According to residential rental analysts, REITs CEOs, and industry insiders, single-family residential rentals have been soaring in popularity over the past few years, they are more resilient than multi-family rentals during a crisis, and will continue being an attractive option for different demographics in the future.
Single-Family Rentals Are More Resilient During a Pandemic/Crisis
- In the United States, the demand for single-family residential rental homes is soaring amidst the economic downturn occasioned by the COVID-19 pandemic.
- According to executives from two REITs, stay-at-home restrictions have not reduced the demand for single-family residential homes. On the contrary, the companies are experiencing increased occupancy, with Invitation Homes’ occupancy rising to 97.2% in April.
- As per Dallas Turner, president and CEO of Invitation Homes, shelter-in-place restrictions have not impacted their ability to lease homes, but “residents have been moving into the company’s properties at the same rate as last year and at a faster clip than they have been moving out.”
- David Singelyn, American Homes 4 Rent chief executive officer, also noted that the demand for single-family homes had increased significantly, and the company generated a record number of showings in April.
- The demand for single-family rental homes in the United States is surging because “would-be buyers are postponing or canceling purchases during the economic downturn.”
- According to Singelyn, single-family homes are also attracting people living in multi-family homes “looking for lower-density options in light of the pandemic and recommendations to maintain physical distancing.”
- Rent collections in single-family rental units have remained relatively the same as the pre-COVID times, and Charles Young of Invitation Homes believes that the economic ripple effects of the pandemic could make single-family rental units even more attractive.
Single-Family Rentals Will Outpace Multifamily Rentals
- According to John Pawlowski, senior analyst of residential at Green Street Advisors, single-family rentals are projected to “outpace multifamily rentals in the next few years in terms of rent, revenue and even NOI growth.”
- As per Green Street Advisors, multifamily NOI will decline by 6% in 2021.
- The attractiveness of this rental market sector has led to recent investments in the sector. One such investment is the $625 million partnership between JP Morgan Asset Management and American Homes 4 Rent to develop approximately 2,500 single-family rental homes in multiple markets in the West and Southeast.

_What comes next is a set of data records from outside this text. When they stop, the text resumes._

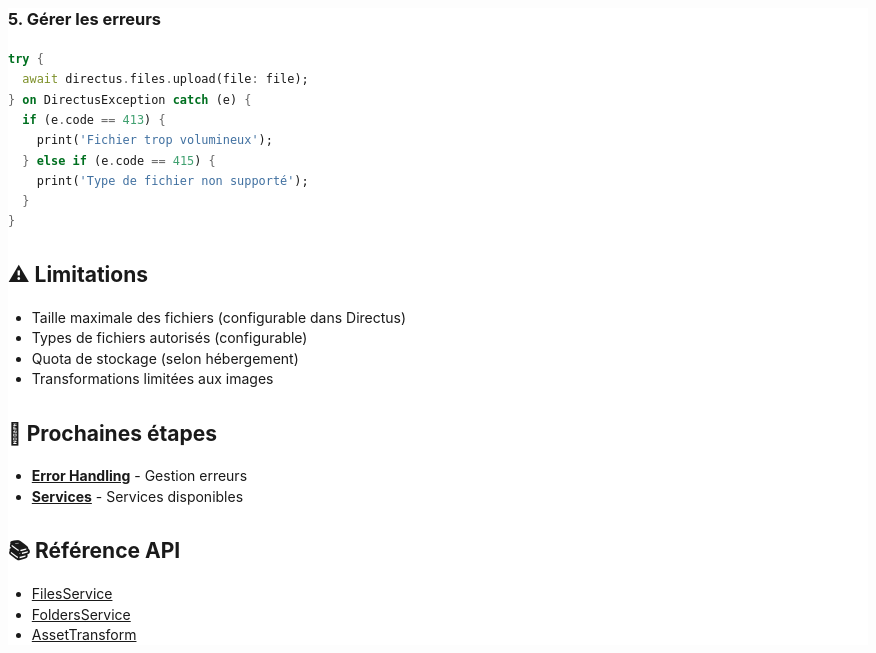 ### 5. Gérer les erreurs

```dart
try {
  await directus.files.upload(file: file);
} on DirectusException catch (e) {
  if (e.code == 413) {
    print('Fichier trop volumineux');
  } else if (e.code == 415) {
    print('Type de fichier non supporté');
  }
}
```

## ⚠️ Limitations

- Taille maximale des fichiers (configurable dans Directus)
- Types de fichiers autorisés (configurable)
- Quota de stockage (selon hébergement)
- Transformations limitées aux images

## 🔗 Prochaines étapes

- [**Error Handling**](11-error-handling.md) - Gestion erreurs
- [**Services**](08-services.md) - Services disponibles

## 📚 Référence API

- [FilesService](api-reference/services/files-service.md)
- [FoldersService](api-reference/services/folders-service.md)
- [AssetTransform](api-reference/models/asset-transforms.md)
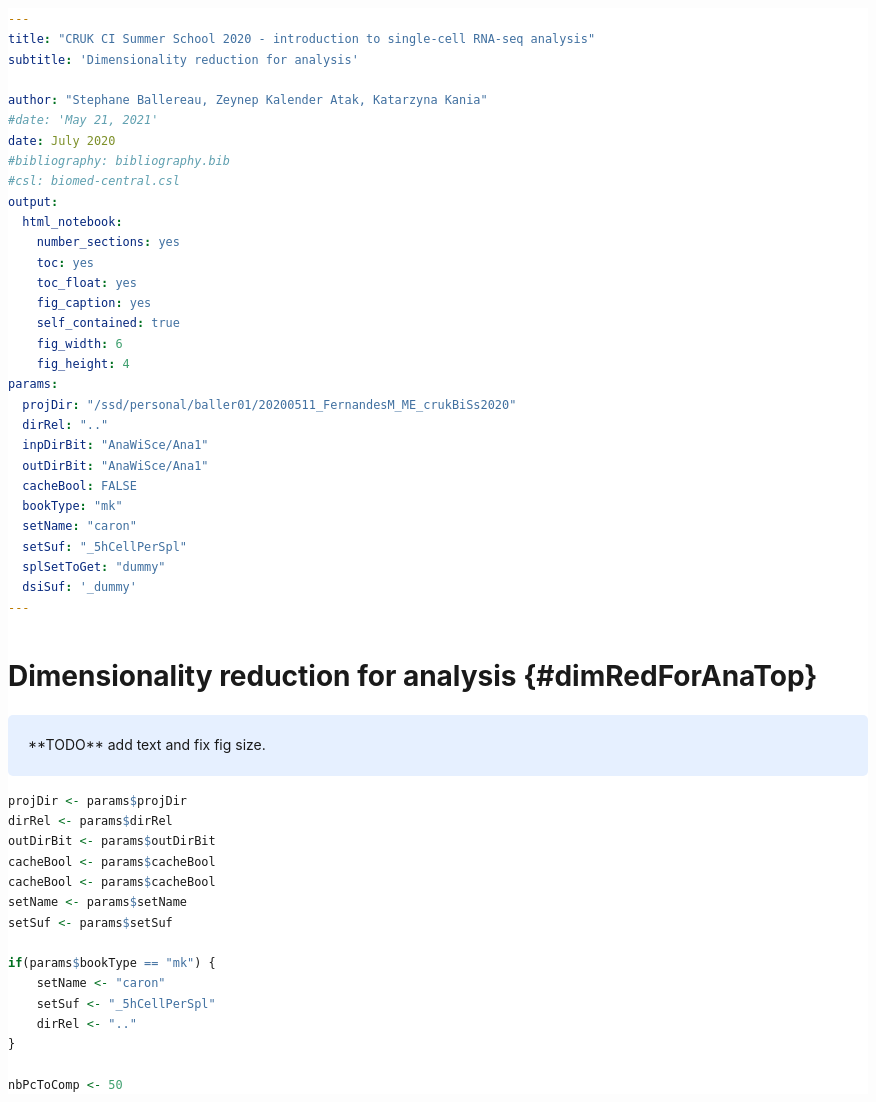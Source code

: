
 ```yaml
---
title: "CRUK CI Summer School 2020 - introduction to single-cell RNA-seq analysis"
subtitle: 'Dimensionality reduction for analysis'

author: "Stephane Ballereau, Zeynep Kalender Atak, Katarzyna Kania"
#date: 'May 21, 2021'
date: July 2020
#bibliography: bibliography.bib
#csl: biomed-central.csl
output:
  html_notebook:
    number_sections: yes
    toc: yes
    toc_float: yes
    fig_caption: yes
    self_contained: true
    fig_width: 6
    fig_height: 4
params:
  projDir: "/ssd/personal/baller01/20200511_FernandesM_ME_crukBiSs2020"
  dirRel: ".."
  inpDirBit: "AnaWiSce/Ana1"
  outDirBit: "AnaWiSce/Ana1"
  cacheBool: FALSE
  bookType: "mk"
  setName: "caron"
  setSuf: "_5hCellPerSpl"
  splSetToGet: "dummy"
  dsiSuf: '_dummy'
---
```


# Dimensionality reduction for analysis {#dimRedForAnaTop}

<style>
div.blue {background-color:#e6f0ff; border-radius: 5px; padding: 20px;}
</style>
<div class = "blue">
**TODO** add text and fix fig size.
</div>


```r
projDir <- params$projDir
dirRel <- params$dirRel
outDirBit <- params$outDirBit
cacheBool <- params$cacheBool
cacheBool <- params$cacheBool
setName <- params$setName
setSuf <- params$setSuf

if(params$bookType == "mk") {
	setName <- "caron"
	setSuf <- "_5hCellPerSpl"
	dirRel <- ".."
}

nbPcToComp <- 50
```
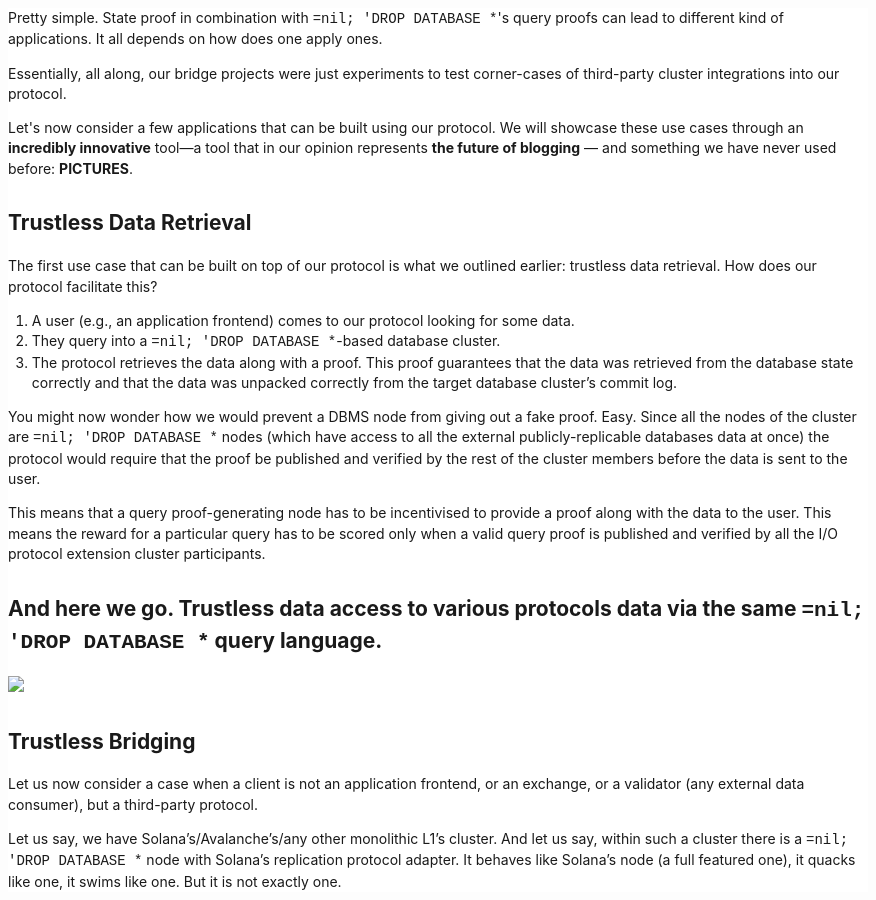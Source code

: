 Pretty simple. State proof in combination with 
<span style='font-family:Menlo, Courier, monospace'>=nil; 'DROP DATABASE *</span>'s 
query proofs can lead to different kind of applications. It all depends on how
does one apply ones.

Essentially, all along, our bridge projects were just experiments to test 
corner-cases of third-party cluster integrations into our protocol.

Let's now consider a few applications that can be built using our protocol. 
We will showcase these use cases through an **incredibly innovative** tool—a tool 
that in our opinion represents **the future of blogging** — and something we have 
never used before: **PICTURES**.

## Trustless Data Retrieval

The first use case that can be built on top of our protocol is what we outlined 
earlier: trustless data retrieval. How does our protocol facilitate this?

1. A user (e.g., an application frontend) comes to our protocol looking for some data.
2. They query into a <span style='font-family:Menlo, Courier, monospace'>=nil; 'DROP DATABASE *</span>-based database cluster.
3. The protocol retrieves the data along with a proof. This proof guarantees that 
   the data was retrieved from the database state correctly and that the data was 
   unpacked correctly from the target database cluster’s commit log.

You might now wonder how we would prevent a DBMS node from giving out a fake proof. 
Easy. Since all the nodes of the cluster are <span style='font-family:Menlo, Courier, monospace'>=nil; 'DROP DATABASE *</span> 
nodes (which have access to all the external publicly-replicable databases data at once) 
the protocol would require that the proof be published and verified by the rest 
of the cluster members before the data is sent to the user.

This means that a query proof-generating node has to be incentivised to provide 
a proof along with the data to the user. This means the reward for a particular 
query has to be scored only when a valid query proof is published and verified 
by all the I/O protocol extension cluster participants.

## And here we go. Trustless data access to various protocols data via the same <span style='font-family:Menlo, Courier, monospace'>=nil; 'DROP DATABASE *</span> query language.

![](/assets/images/2022-02-20-dbms-replication-protocol/case1.png)

## Trustless Bridging

Let us now consider a case when a client is not an application frontend, or an
exchange, or a validator (any external data consumer), but a third-party protocol.

Let us say, we have Solana’s/Avalanche’s/any other monolithic L1’s cluster. 
And let us say, within such a cluster there is a 
<span style='font-family:Menlo, Courier, monospace'>=nil; 'DROP DATABASE *</span> 
node with Solana’s replication protocol adapter. It behaves like Solana’s node 
(a full featured one), it quacks like one, it swims like one. But it is not
exactly one.
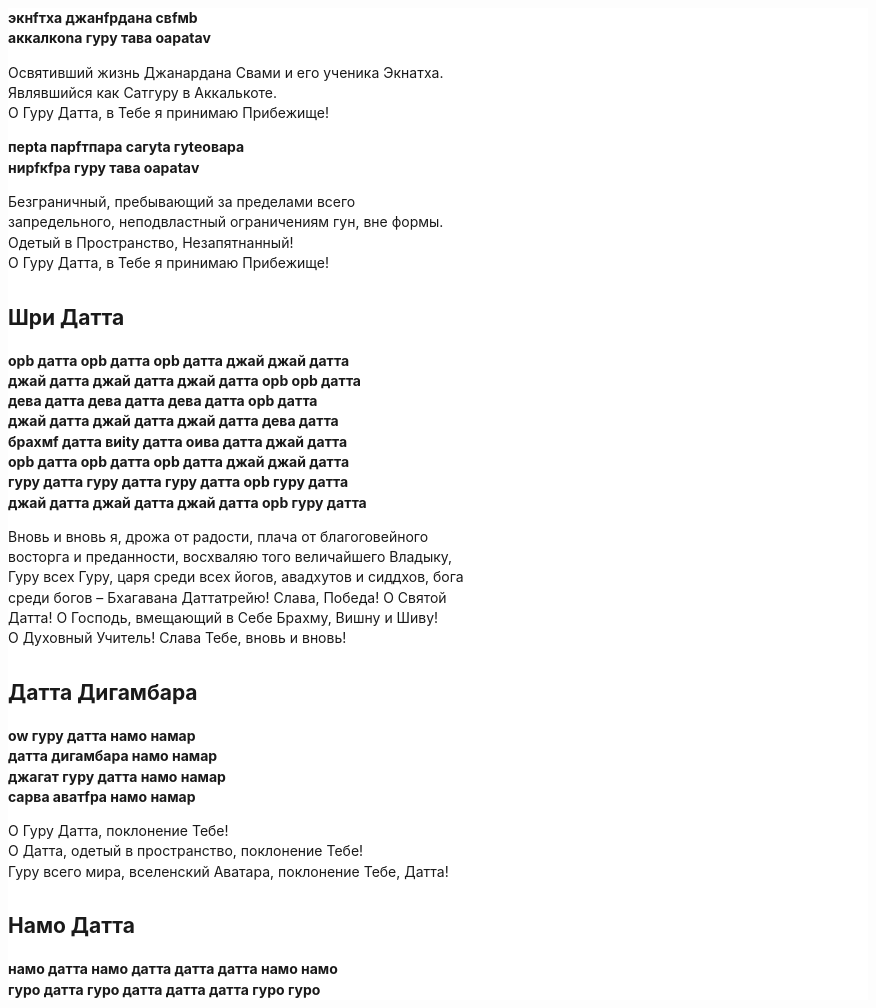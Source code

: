   
**экнfтха джанfрдана свfмb**   
 **аккалкоnа гуру тава oараtаv** 

  
 Освятивший жизнь Джанардана Свами и его ученика Экнатха.  
 Являвшийся как Сатгуру в Аккалькоте.  
 О Гуру Датта, в Тебе я принимаю Прибежище!

  
**пeрtа парfтпара сагуtа гуtеoвара**   
 **нирfкfра гуру тава oараtаv** 

  
 Безграничный, пребывающий за пределами всего  
 запредельного, неподвластный ограничениям гун, вне формы.  
 Одетый в Пространство, Незапятнанный!  
 О Гуру Датта, в Тебе я принимаю Прибежище!

## Шри Датта

  
**oрb датта oрb датта oрb датта джай джай датта**   
 **джай датта джай датта джай датта oрb oрb датта**   
 **дева датта дева датта дева датта oрb датта**   
 **джай датта джай датта джай датта дева датта**   
 **брахмf датта виitу датта oива датта джай датта**   
 **oрb датта oрb датта oрb датта джай джай датта**   
 **гуру датта гуру датта гуру датта oрb гуру датта**   
 **джай датта джай датта джай датта oрb гуру датта** 

  
 Вновь и вновь я, дрожа от радости, плача от благоговейного  
 восторга и преданности, восхваляю того величайшего Владыку,  
 Гуру всех Гуру, царя среди всех йогов, авадхутов и сиддхов, бога  
 среди богов – Бхагавана Даттатрейю! Слава, Победа! О Святой  
 Датта! О Господь, вмещающий в Себе Брахму, Вишну и Шиву!  
 О Духовный Учитель! Слава Тебе, вновь и вновь!

## Датта Дигамбара

  
**оw гуру датта намо намаp**   
 **датта дигамбара намо намаp**   
 **джагат гуру датта намо намаp**   
 **сарва аватfра намо намаp** 

  
 О Гуру Датта, поклонение Тебе!  
 О Датта, одетый в пространство, поклонение Тебе!  
 Гуру всего мира, вселенский Аватара, поклонение Тебе, Датта!

## Намо Датта

  
**намо датта намо датта датта датта намо намо**   
 **гуро датта гуро датта датта датта гуро гуро**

- The demand for multifamily homes is slowing down significantly since “its fundamentals are too strongly correlated to job losses” and the shifting demographics during this pandemic.
- The growth of the single-family rental segment of the industry has been going on for a while now, outpacing both single-family for-sale homes and multifamily rentals.
- According to analysts, some of the factors driving this growth include:
- According to the National Rental Home Council, since 2006, the single-family residential rental segment has been the fastest-growing segment of the overall residential market in the US, registering a 30% growth since 2007 compared to multi-family’s 15% growth for the same period.
Increased Investments in Single-Family Rentals in Southeast US
- While we could not find insights specific to states in the Southeast US, we established that for the companies and financial institutions investing in building single-family rentals, almost all of them start with Southeast US.
- These include American Homes 4 Rent, Davidson Holding, ERC Homebuilders, and J.P. Morgan Asset Management.
Demographic Profile of the Typical Customer
- We have provided the following data points that provide insights into the demographic profile of a typical renter of a small single-family house.
- According to many sources, renters of single-family homes are mostly millennials who are starting families, albeit late, but cannot afford or just don’t want to buy houses.
- Baby boomers are also getting attracted to such homes where they can have a lock and leave mentality since they are tired of home ownership.
- According to Matt Blank, a principal at BB Living, a build-to-rent company, their typical customers is, “a couple in their late 30s with two children and an annual income from $80,000 to $110,000.”
- As per Robert Dietz, NAHB’s chief economist, the surge in demand for single-family rentals in the US is driven by millennials moving from their 20s to 30s.
- Most single-family home renters in the US are aged between 35 and 44.
- Jordan Kavana, the founder of Clean Living Communities (TM), a significant player in the segment, says, “that 60% of their renters are young families.“
- Renters of single-family houses in the United States earn between $75,000 and $100,000 annually.
- According to data from NexMetro, a rapidly-growing developer in the single-family rentals segment, one-third of their renters are professional millennials, while approximately 60% of the residents are single women.
- According to John Burns Real Estate, 52% of SFR renters are families.